Le rouge et le blanc sont les couleurs qui figurent sur le blason de la ville de Dimaro, petite commune du Trentin coincée entre les splendides Dolomites. Mais c’est bien le bleu ciel qui domine lorsqu’on se balade dans les rues de ce petit village montagnard de 1200 âmes. En effet, des dizaines de drapeaux à l’effigie du Napoli sont suspendus au balcon ou accrochés aux réverbères. Pourtant, l’ancienne capitale du royaume des deux Siciles se trouve à près de 700 km à vol d’oiseau, mais les Partenopei ont choisi de s’implanter aux pieds de Madonna di Campiglio depuis plusieurs étés afin d’y effectuer leur préparation estivale. C’est donc toute une vallée qui se transforme en un « rione » l’espace de quelques semaines, au plus grand bonheur des autochtones.

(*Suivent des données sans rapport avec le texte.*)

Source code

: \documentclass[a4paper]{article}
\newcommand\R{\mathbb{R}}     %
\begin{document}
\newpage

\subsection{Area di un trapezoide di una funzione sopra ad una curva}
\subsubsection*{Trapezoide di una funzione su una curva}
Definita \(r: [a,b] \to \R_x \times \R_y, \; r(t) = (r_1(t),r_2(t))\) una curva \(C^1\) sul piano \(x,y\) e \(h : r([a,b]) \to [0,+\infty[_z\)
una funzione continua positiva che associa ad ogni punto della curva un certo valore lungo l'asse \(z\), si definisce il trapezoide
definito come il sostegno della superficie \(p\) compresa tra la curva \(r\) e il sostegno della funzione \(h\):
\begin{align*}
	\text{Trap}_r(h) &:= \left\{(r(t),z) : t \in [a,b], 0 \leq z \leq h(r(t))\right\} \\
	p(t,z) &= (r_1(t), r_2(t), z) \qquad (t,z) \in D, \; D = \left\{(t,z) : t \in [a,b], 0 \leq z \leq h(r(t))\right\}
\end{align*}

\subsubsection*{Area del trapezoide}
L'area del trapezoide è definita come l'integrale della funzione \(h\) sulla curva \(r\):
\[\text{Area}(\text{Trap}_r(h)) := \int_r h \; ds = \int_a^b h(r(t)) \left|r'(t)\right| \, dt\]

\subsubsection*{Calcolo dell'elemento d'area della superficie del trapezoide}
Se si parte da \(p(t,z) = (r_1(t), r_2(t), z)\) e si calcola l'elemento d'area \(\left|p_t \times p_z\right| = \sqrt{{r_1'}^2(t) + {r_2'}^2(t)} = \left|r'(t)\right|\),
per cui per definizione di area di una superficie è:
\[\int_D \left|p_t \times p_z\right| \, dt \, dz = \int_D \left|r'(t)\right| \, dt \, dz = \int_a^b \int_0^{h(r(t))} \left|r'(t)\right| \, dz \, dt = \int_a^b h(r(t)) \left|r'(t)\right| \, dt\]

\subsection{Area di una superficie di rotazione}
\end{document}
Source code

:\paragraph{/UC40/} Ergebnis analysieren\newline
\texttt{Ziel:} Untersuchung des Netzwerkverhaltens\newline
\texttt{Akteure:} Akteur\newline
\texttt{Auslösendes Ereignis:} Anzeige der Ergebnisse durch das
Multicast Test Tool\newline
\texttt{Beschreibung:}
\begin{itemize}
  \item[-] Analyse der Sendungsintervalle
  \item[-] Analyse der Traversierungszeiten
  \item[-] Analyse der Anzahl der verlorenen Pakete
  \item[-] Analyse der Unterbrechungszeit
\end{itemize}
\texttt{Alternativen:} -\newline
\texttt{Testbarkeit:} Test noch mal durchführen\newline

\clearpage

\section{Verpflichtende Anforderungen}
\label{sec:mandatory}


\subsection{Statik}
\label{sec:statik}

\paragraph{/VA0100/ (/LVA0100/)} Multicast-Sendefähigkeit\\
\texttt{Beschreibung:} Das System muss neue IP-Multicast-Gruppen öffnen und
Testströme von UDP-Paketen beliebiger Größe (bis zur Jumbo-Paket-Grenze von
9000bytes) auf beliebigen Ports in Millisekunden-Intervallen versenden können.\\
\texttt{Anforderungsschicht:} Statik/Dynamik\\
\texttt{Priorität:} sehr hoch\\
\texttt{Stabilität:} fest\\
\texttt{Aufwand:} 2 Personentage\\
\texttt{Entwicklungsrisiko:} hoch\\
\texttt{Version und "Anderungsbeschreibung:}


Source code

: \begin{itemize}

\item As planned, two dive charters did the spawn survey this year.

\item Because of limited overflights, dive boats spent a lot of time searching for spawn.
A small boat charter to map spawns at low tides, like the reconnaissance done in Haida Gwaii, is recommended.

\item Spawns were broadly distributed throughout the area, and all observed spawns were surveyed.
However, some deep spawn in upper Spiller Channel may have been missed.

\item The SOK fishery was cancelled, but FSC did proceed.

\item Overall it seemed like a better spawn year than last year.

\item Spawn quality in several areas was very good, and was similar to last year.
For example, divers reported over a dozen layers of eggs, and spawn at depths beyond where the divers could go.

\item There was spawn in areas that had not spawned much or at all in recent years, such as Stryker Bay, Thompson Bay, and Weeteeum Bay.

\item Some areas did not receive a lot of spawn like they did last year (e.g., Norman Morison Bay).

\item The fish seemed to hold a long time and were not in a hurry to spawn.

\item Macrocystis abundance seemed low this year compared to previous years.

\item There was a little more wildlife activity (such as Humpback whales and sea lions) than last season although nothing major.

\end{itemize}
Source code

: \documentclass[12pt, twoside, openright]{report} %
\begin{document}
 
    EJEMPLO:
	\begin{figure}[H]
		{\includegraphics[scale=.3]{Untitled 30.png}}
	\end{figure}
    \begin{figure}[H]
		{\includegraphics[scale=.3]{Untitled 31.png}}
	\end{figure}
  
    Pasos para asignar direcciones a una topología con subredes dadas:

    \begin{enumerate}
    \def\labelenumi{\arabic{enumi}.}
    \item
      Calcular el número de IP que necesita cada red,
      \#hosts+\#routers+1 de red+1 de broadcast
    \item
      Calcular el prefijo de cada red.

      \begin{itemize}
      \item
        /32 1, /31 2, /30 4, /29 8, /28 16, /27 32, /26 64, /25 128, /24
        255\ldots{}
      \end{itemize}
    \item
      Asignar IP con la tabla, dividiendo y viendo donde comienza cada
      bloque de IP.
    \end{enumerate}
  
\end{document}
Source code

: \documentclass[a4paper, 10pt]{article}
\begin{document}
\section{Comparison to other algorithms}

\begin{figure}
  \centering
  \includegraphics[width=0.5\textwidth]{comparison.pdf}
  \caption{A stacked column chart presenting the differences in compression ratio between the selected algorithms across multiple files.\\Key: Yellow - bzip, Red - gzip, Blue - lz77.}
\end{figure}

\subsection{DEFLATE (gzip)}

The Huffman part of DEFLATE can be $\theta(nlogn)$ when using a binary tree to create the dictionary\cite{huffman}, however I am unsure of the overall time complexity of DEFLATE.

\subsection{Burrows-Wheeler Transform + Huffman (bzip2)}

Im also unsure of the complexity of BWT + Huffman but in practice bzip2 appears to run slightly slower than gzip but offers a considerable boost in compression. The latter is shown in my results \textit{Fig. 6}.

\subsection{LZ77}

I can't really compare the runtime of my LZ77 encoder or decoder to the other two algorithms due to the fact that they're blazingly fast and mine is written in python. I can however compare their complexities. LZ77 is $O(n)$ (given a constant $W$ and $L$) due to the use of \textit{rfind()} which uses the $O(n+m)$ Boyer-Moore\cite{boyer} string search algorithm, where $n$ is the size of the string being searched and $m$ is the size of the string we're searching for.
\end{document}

Dimaro, commune de la province de Naples
Les travées du stade Carciato sont bien remplies. Au dernier rang, journalistes de sites internet ou télévisions locales suivent le Napoli au jour le jour et s’activent pour combler le programme quotidien. Un peu plus bas, les supporters azzurri sont venus assister à l’entraînement de leurs protégés. Federico fait partie de ces nombreux immigrés qui profitent de l’occasion : « J’habite du côté de Rovigo, pour moi et d’autres, c’est une belle opportunité de voir notre équipe de cœur. Certains viennent aussi d’Allemagne de Suisse. » Tous en profitent pour allier l’utile à l’agréable, vacances à la montagne tout en suivant leur passion. « On a nos habitudes, on a fait des rencontres au cours des années et on se retrouve chaque été » , révèle Arturo qui a convaincu femme, sœurs et beaux-frères de le suivre.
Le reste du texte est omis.